• HOW TO COMPLETE THIS TASK: On the basis of the records below, report how many lines contain the word "about". Nothing else should be given.

Saved data entries
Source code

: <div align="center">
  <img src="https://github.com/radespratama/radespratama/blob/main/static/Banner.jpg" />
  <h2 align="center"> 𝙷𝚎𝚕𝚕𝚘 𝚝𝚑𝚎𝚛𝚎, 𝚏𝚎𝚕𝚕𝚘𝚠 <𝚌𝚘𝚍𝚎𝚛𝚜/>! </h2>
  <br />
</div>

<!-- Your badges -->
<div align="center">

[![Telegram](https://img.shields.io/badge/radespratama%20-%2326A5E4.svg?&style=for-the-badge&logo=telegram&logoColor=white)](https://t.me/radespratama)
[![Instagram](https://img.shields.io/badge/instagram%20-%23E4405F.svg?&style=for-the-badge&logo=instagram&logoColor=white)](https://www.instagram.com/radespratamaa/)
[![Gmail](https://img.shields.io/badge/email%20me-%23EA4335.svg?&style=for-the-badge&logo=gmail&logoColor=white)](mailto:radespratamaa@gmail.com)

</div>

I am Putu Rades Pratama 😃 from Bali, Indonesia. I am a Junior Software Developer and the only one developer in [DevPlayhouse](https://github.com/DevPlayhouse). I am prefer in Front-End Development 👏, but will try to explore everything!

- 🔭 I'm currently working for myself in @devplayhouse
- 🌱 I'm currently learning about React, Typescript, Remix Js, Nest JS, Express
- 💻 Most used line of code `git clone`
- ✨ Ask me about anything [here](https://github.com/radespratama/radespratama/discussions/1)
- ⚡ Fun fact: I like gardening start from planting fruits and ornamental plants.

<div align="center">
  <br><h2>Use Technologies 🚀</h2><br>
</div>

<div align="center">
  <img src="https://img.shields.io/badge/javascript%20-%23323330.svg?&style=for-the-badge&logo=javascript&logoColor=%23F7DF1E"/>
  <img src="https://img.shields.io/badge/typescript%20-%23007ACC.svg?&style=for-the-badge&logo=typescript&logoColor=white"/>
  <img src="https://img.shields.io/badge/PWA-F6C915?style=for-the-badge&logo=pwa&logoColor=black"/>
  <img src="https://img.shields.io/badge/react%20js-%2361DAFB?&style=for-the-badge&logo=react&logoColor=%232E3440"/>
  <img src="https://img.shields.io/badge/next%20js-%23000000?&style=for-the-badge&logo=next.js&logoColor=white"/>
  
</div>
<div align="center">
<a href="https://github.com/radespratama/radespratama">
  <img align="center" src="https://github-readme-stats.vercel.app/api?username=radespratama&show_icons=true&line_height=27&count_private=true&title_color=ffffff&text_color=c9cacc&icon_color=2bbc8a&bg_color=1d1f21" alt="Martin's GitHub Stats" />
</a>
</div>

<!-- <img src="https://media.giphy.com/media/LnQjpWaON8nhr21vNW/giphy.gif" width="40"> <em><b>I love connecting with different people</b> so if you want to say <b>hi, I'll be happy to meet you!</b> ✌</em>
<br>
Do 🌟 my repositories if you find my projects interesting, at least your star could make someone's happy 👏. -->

• SOLUTION FOR THIS TASK: 2